**What the exercise asks**
Copy the lines below exactly, starting at the one with "lớp $c$ tham gia." and ending at the one with "Pandas diciptakan pada", and leave out any picture.

▼▼▼

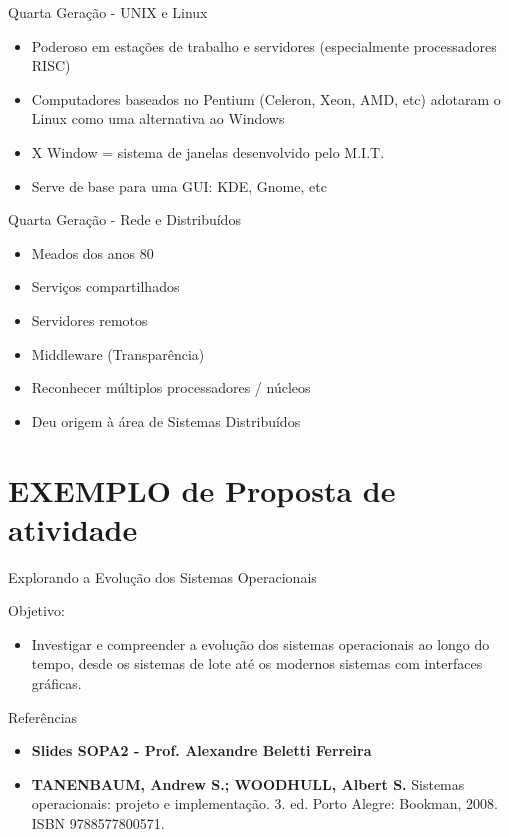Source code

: \documentclass{beamer}
\begin{document}
  \begin{frame}{Quarta Geração - UNIX e Linux}
      \begin{itemize}
          \item Poderoso em estações de trabalho e servidores (especialmente processadores RISC)
          \item Computadores baseados no Pentium (Celeron, Xeon, AMD, etc) adotaram o Linux como uma alternativa ao Windows
          \item X Window = sistema de janelas desenvolvido pelo M.I.T.
          \item Serve de base para uma GUI: KDE, Gnome, etc
      \end{itemize}
  \end{frame}
  \begin{frame}{Quarta Geração - Rede e Distribuídos}
      \begin{itemize}
          \item Meados dos anos 80
          \item Serviços compartilhados
          \item Servidores remotos
          \item Middleware (Transparência)
          \item Reconhecer múltiplos processadores / núcleos
          \item Deu origem à área de Sistemas Distribuídos
      \end{itemize}
  \end{frame}
  





\section{EXEMPLO de Proposta de atividade}

\begin{frame}{Explorando a Evolução dos Sistemas Operacionais}

      Objetivo:
      \begin{itemize}
            \item  Investigar e compreender a evolução dos sistemas operacionais ao longo do tempo, desde os sistemas de lote até os modernos sistemas com interfaces gráficas.
      \end{itemize}
      
\end{frame}

\begin{frame}{Referências}\justifying
      \begin{itemize}
            \item \textbf{Slides SOPA2 - Prof. Alexandre Beletti Ferreira}
            \item \textbf{TANENBAUM, Andrew S.; WOODHULL, Albert S.} Sistemas operacionais: projeto e implementação. 3. ed. Porto Alegre: Bookman, 2008. ISBN 9788577800571.
      \end{itemize}
\end{frame}
\end{document}
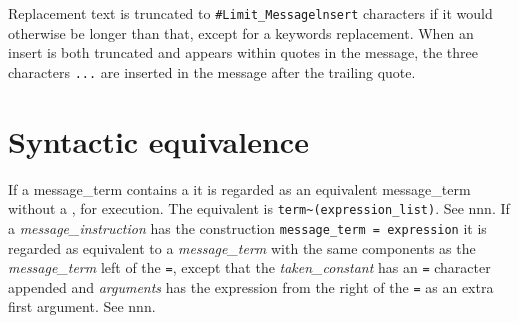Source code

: Replacement text is truncated to \texttt{\#Limit\_Messagelnsert}
characters if it would otherwise be longer than that, except for a
keywords replacement. When an insert is both truncated and appears
within quotes in the message, the three characters
\texttt{\textquotesingle{}...\textquotesingle{}} are inserted in the
message after the trailing quote.

\section{Syntactic equivalence}\label{syntactic-equivalence}

If a message\_term contains a
\texttt{\textquotesingle{}{[}\textquotesingle{}} it is regarded as an
equivalent message\_term without a
\texttt{\textquotesingle{}{[}\textquotesingle{}}, for execution. The
equivalent is
\texttt{term\textasciitilde{}\textquotesingle{}{[}{]}\textquotesingle{}(expression\_list)}.
See nnn. If a \emph{message\_instruction} has the construction
\texttt{message\_term\ \textquotesingle{}=\textquotesingle{}\ expression}
it is regarded as equivalent to a \emph{message\_term} with the same
components as the \emph{message\_term} left of the
\texttt{\textquotesingle{}=\textquotesingle{}}, except that the
\emph{taken\_constant} has an
\texttt{\textquotesingle{}=\textquotesingle{}} character appended and
\emph{arguments} has the expression from the right of the
\texttt{\textquotesingle{}=\textquotesingle{}} as an extra first
argument. See nnn.
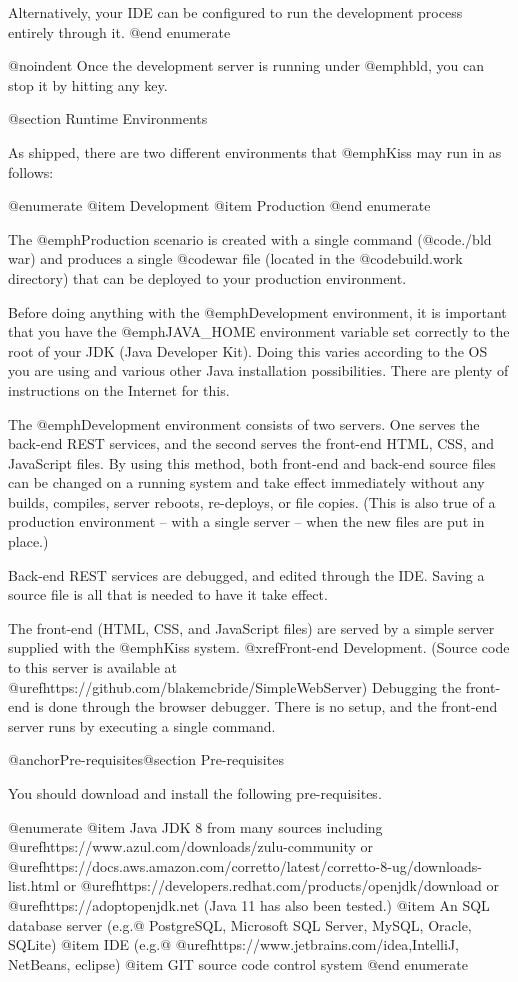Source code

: Alternatively, your IDE can be configured to run the development
process entirely through it.
@end enumerate

@noindent Once the development server is running under @emph{bld}, you can stop it 
by hitting any key.

@section Runtime Environments

As shipped, there are two different environments that @emph{Kiss} may
run in as follows:

@enumerate
@item
Development
@item 
Production
@end enumerate

The @emph{Production} scenario is created with a single command
(@code{./bld war}) and produces a single @code{war} file (located in
the @code{build.work} directory) that can be deployed to your production
environment.

Before doing anything with the @emph{Development} environment, it is
important that you have the @emph{JAVA_HOME} environment variable set
correctly to the root of your JDK (Java Developer Kit).  Doing this
varies according to the OS you are using and various other Java
installation possibilities.  There are plenty of instructions on the
Internet for this.

The @emph{Development} environment consists of two servers.  One
serves the back-end REST services, and the second serves the front-end
HTML, CSS, and JavaScript files.  By using this method, both front-end
and back-end source files can be changed on a running system and take
effect immediately without any builds, compiles, server reboots,
re-deploys, or file copies.  (This is also true of a production
environment -- with a single server -- when the new files are put in place.)

Back-end REST services are debugged, and edited through the IDE.
Saving a source file is all that is needed to have it take effect.

The front-end (HTML, CSS, and JavaScript files) are served by a simple
server supplied with the @emph{Kiss} system.  @xref{Front-end
Development}.  (Source code to this server is available at
@uref{https://github.com/blakemcbride/SimpleWebServer}) Debugging the
front-end is done through the browser debugger.  There is no setup,
and the front-end server runs by executing a single command.

@anchor{Pre-requisites}@section Pre-requisites

You should download and install the following pre-requisites.

@enumerate
@item
Java JDK 8 from many sources including @uref{https://www.azul.com/downloads/zulu-community} or 
@uref{https://docs.aws.amazon.com/corretto/latest/corretto-8-ug/downloads-list.html} or
@uref{https://developers.redhat.com/products/openjdk/download} or
@uref{https://adoptopenjdk.net}  (Java 11 has also been tested.)
@item
An SQL database server (e.g.@ PostgreSQL, Microsoft SQL Server, MySQL,
Oracle, SQLite)
@item
IDE (e.g.@ @uref{https://www.jetbrains.com/idea,IntelliJ}, NetBeans, eclipse)
@item
GIT source code control system
@end enumerate

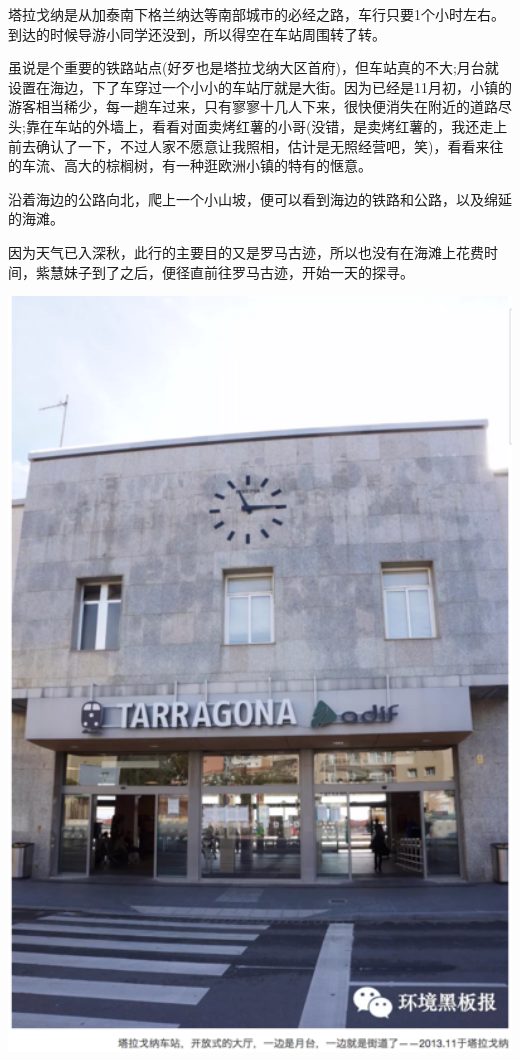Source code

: \documentclass[]{book}
\begin{document}
塔拉戈纳是从加泰南下格兰纳达等南部城市的必经之路，车行只要1个小时左右。到达的时候导游小同学还没到，所以得空在车站周围转了转。

虽说是个重要的铁路站点(好歹也是塔拉戈纳大区首府)，但车站真的不大;月台就设置在海边，下了车穿过一个小小的车站厅就是大街。因为已经是11月初，小镇的游客相当稀少，每一趟车过来，只有寥寥十几人下来，很快便消失在附近的道路尽头;靠在车站的外墙上，看看对面卖烤红薯的小哥(没错，是卖烤红薯的，我还走上前去确认了一下，不过人家不愿意让我照相，估计是无照经营吧，笑)，看看来往的车流、高大的棕榈树，有一种逛欧洲小镇的特有的惬意。

沿着海边的公路向北，爬上一个小山坡，便可以看到海边的铁路和公路，以及绵延的海滩。

因为天气已入深秋，此行的主要目的又是罗马古迹，所以也没有在海滩上花费时间，紫慧妹子到了之后，便径直前往罗马古迹，开始一天的探寻。

\includegraphics[width=5.56in]{images/xt25}
\end{document}
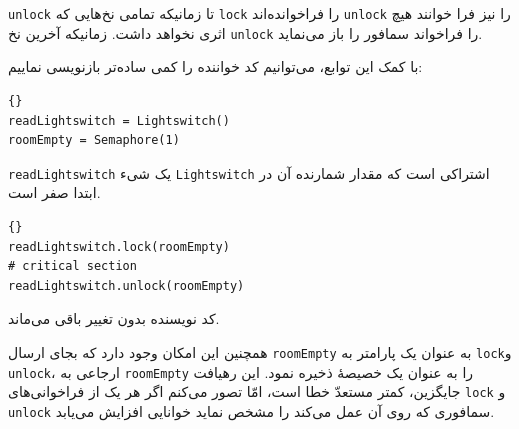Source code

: \documentclass{book}
\begin{document}
{\tt unlock} 
    تا زمانیکه تمامی نخ‌هایی که {\tt lock} را فراخوانده‌اند {\tt unlock} را نیز فرا خوانند هیچ اثری نخواهد داشت. زمانیکه آخرین نخ {\tt unlock} را 
    فراخواند سمافور را باز می‌نماید. 

\newpage
    با کمک این توابع، می‌توانیم کد خواننده را کمی ساده‌تر بازنویسی نماییم: 

\begin{latin}
\begin{lstlisting}[title=\rl{مقدار دهی اولیه خوانندگان-نویسندگان}]{}
readLightswitch = Lightswitch()
roomEmpty = Semaphore(1)
\end{lstlisting}
\end{latin}

    {\tt readLightswitch} 
    یک شیء  {\tt Lightswitch} اشتراکی است که مقدار شمارنده آن در ابتدا صفر است. 


\begin{latin}
\begin{lstlisting}[title=\rl{راه حل خوانندگان-نویسندگان (خواننده)}]{}
readLightswitch.lock(roomEmpty)
# critical section
readLightswitch.unlock(roomEmpty)
\end{lstlisting}
\end{latin}

    کد نویسنده بدون تغییر باقی می‌ماند. 

    همچنین این امکان وجود دارد که بجای ارسال {\tt roomEmpty} به عنوان یک پارامتر به {\tt lock}و  {\tt unlock}، 
    ارجاعی  به {\tt roomEmpty} را به عنوان یک خصیصهٔ‌  ذخیره نمود. این رهیافت جایگزین، کمتر مستعدّ خطا است،
    امّا تصور می‌کنم اگر هر یک از فراخوانی‌های {\tt lock} و  {\tt unlock} سمافوری که روی آن عمل می‌کند را مشخص نماید خوانایی افزایش می‌یابد. 
    
\end{document}
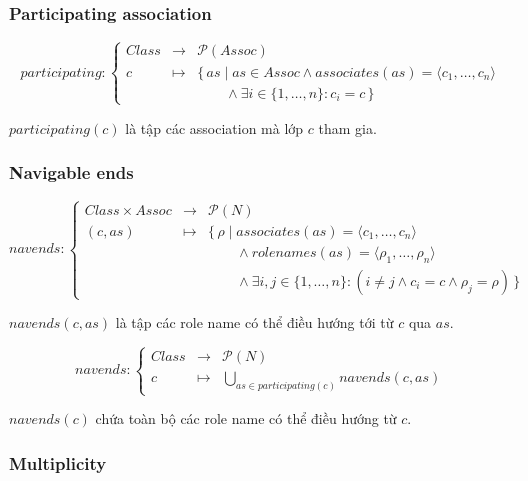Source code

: \documentclass[12pt,a4paper]{article}
\theoremstyle{definition}
\begin{document}
\subsubsection{Participating association}

\[
participating:
\left\{
\begin{array}{rcl}
Class & \to & \mathcal{P}(Assoc)\\
c & \mapsto &
\{\,as\mid
as\in Assoc
\land
associates(as)=\langle c_1,\ldots,c_n\rangle
\\
&&
\qquad\land
\exists i\in\{1,\ldots,n\}:c_i=c
\,\}
\end{array}
\right.
\]

$participating(c)$ là tập các association mà lớp $c$ tham gia.


\subsubsection{Navigable ends}

\[
navends:
\left\{
\begin{array}{rcl}
Class\times Assoc & \to & \mathcal{P}(N)\\
(c,as) & \mapsto &
\{\,\rho\mid
associates(as)=\langle c_1,\ldots,c_n\rangle
\\
&&
\qquad\land
rolenames(as)=\langle \rho_1,\ldots,\rho_n\rangle
\\
&&
\qquad\land
\exists i,j\in\{1,\ldots,n\}:
(i\neq j\land c_i=c\land \rho_j=\rho)
\,\}
\end{array}
\right.
\]

$navends(c,as)$ là tập các role name có thể điều hướng tới từ $c$ qua $as$.

\[
navends:
\left\{
\begin{array}{rcl}
Class & \to & \mathcal{P}(N)\\
c & \mapsto &
\displaystyle
\bigcup_{as\in participating(c)}
navends(c,as)
\end{array}
\right.
\]

$navends(c)$ chứa toàn bộ các role name có thể điều hướng từ $c$.


\subsubsection{Multiplicity}
\end{document}
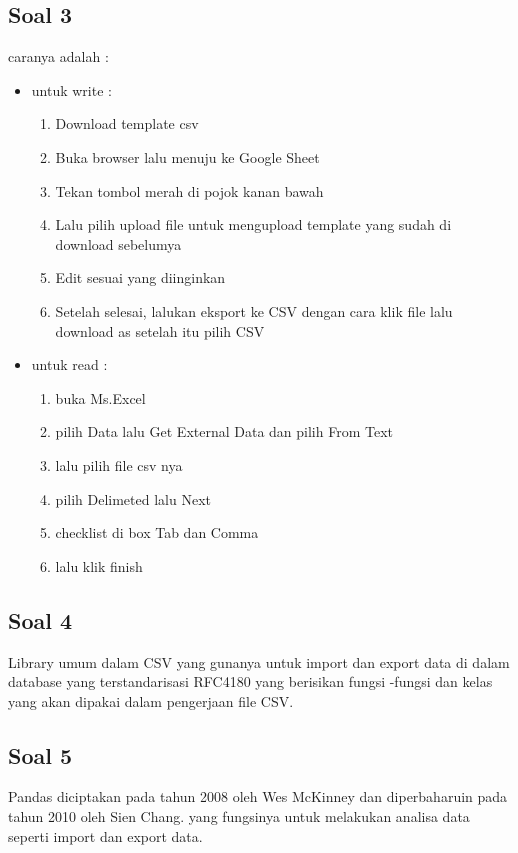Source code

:     \subsection{Soal 3}
    caranya adalah :
		\begin{itemize}
			\item untuk write :
			\begin{enumerate}
				\item Download template csv
				\item Buka browser lalu menuju ke Google Sheet
				\item Tekan tombol merah di pojok kanan bawah
				\item Lalu pilih upload file untuk mengupload template yang sudah di download sebelumya
				\item Edit sesuai yang diinginkan
				\item Setelah selesai, lalukan eksport ke CSV dengan cara klik file lalu download as setelah itu pilih CSV
			\end{enumerate}
			\item untuk read :
			\begin{enumerate}
				\item buka Ms.Excel
				\item pilih Data lalu Get External Data dan pilih From Text
				\item lalu pilih file csv nya
				\item pilih Delimeted lalu Next
				\item checklist di box Tab dan Comma
				\item lalu klik finish
			\end{enumerate}
		\end{itemize}

	\subsection{Soal 4}
	Library umum dalam CSV yang gunanya untuk import dan export data di dalam database yang terstandarisasi RFC4180 yang berisikan fungsi -fungsi dan kelas yang akan dipakai dalam pengerjaan file CSV.

	\subsection{Soal 5}
	Pandas diciptakan pada tahun 2008 oleh Wes McKinney dan diperbaharuin pada tahun 2010 oleh Sien Chang. yang fungsinya untuk melakukan analisa data seperti import dan export data.

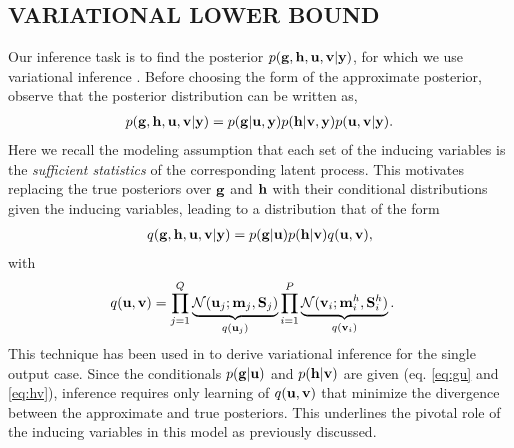 \subsection{VARIATIONAL LOWER BOUND \label{sec:variationalLowerBound}}
\newcommand{\ug}{\u_g}
\newcommand{\uh}{\u^h}
\newcommand{\mgj}{\m_j}
\newcommand{\mhi}{\m^h_i}
\newcommand{\Sgj}{\S_j}
\newcommand{\Shi}{\S^h_i}
Our inference task is to find the posterior $p(\mathbf{g}, \mathbf{h}, \mathbf{u}, \mathbf{v} | \mathbf{y})$, for which we use variational inference \citep{jordan-variational-99}. 
Before choosing the form of the approximate posterior, observe that the posterior distribution can be written as,
\begin{align}
p(\mathbf{g}, \mathbf{h}, \mathbf{u}, \mathbf{v} | \mathbf{y}) = p(\mathbf{g} | \mathbf{u}, \mathbf{y}) p(\mathbf{h} | \mathbf{v}, \mathbf{y}) p(\mathbf{u}, \mathbf{v} | \mathbf{y}).
\end{align}
Here we recall the modeling assumption that each set of the inducing variables is the \emph{sufficient statistics} of the corresponding latent process. 
This motivates replacing the true posteriors over $\mathbf{g}$ and $\mathbf{h}$ with their conditional distributions given the inducing variables, leading to a distribution that of the form
\begin{align}
q(\mathbf{g}, \mathbf{h}, \mathbf{u}, \mathbf{v} | \mathbf{y})
= p(\mathbf{g}|\mathbf{u}) p(\mathbf{h}|\mathbf{v}) q(\mathbf{u},\mathbf{v}),
\end{align}
with
\begin{align}
q(\u,\v) &= \prod_{j=1}^Q \underbrace{\Normal(\u_j; \mgj, \Sgj)}_{q(\u_j)} \prod_{i=1}^P  \underbrace{\Normal(\v_i; \mhi, \Shi)}_{q(\v_i)}.
\end{align}
This technique has been used in \citep{titsias2009variational,hensmangaussian} to derive variational inference for the single output case.
Since the conditionals $p(\mathbf{g} | \mathbf{u})$ and $p(\mathbf{h} | \mathbf{v})$ are given (eq. \ref{eq:gu} and \ref{eq:hv}), inference requires only learning of $q(\mathbf{u}, \mathbf{v})$ that minimize the divergence between the approximate and true posteriors.
This underlines the pivotal role of the inducing variables in this model as previously discussed.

▲▲▲

**Solution below**
$participating(c)$ là tập các association mà lớp $c$ tham gia.


\subsubsection{Navigable ends}

\[
navends:
\left\{
\begin{array}{rcl}
Class\times Assoc & \to & \mathcal{P}(N)\\
(c,as) & \mapsto &
\{\,\rho\mid
associates(as)=\langle c_1,\ldots,c_n\rangle
\\
&&
\qquad\land
rolenames(as)=\langle \rho_1,\ldots,\rho_n\rangle
\\
&&
\qquad\land
\exists i,j\in\{1,\ldots,n\}:
(i\neq j\land c_i=c\land \rho_j=\rho)
\,\}
\end{array}
\right.
\]

$navends(c,as)$ là tập các role name có thể điều hướng tới từ $c$ qua $as$.

\[
navends:
\left\{
\begin{array}{rcl}
Class & \to & \mathcal{P}(N)\\
c & \mapsto &
\displaystyle
\bigcup_{as\in participating(c)}
navends(c,as)
\end{array}
\right.
\]

$navends(c)$ chứa toàn bộ các role name có thể điều hướng từ $c$.


\subsubsection{Multiplicity}
\end{document}
Source code

:     \subsection{Soal 3}
    caranya adalah :
		\begin{itemize}
			\item untuk write :
			\begin{enumerate}
				\item Download template csv
				\item Buka browser lalu menuju ke Google Sheet
				\item Tekan tombol merah di pojok kanan bawah
				\item Lalu pilih upload file untuk mengupload template yang sudah di download sebelumya
				\item Edit sesuai yang diinginkan
				\item Setelah selesai, lalukan eksport ke CSV dengan cara klik file lalu download as setelah itu pilih CSV
			\end{enumerate}
			\item untuk read :
			\begin{enumerate}
				\item buka Ms.Excel
				\item pilih Data lalu Get External Data dan pilih From Text
				\item lalu pilih file csv nya
				\item pilih Delimeted lalu Next
				\item checklist di box Tab dan Comma
				\item lalu klik finish
			\end{enumerate}
		\end{itemize}

	\subsection{Soal 4}
	Library umum dalam CSV yang gunanya untuk import dan export data di dalam database yang terstandarisasi RFC4180 yang berisikan fungsi -fungsi dan kelas yang akan dipakai dalam pengerjaan file CSV.

	\subsection{Soal 5}
	Pandas diciptakan pada tahun 2008 oleh Wes McKinney dan diperbaharuin pada tahun 2010 oleh Sien Chang. yang fungsinya untuk melakukan analisa data seperti import dan export data.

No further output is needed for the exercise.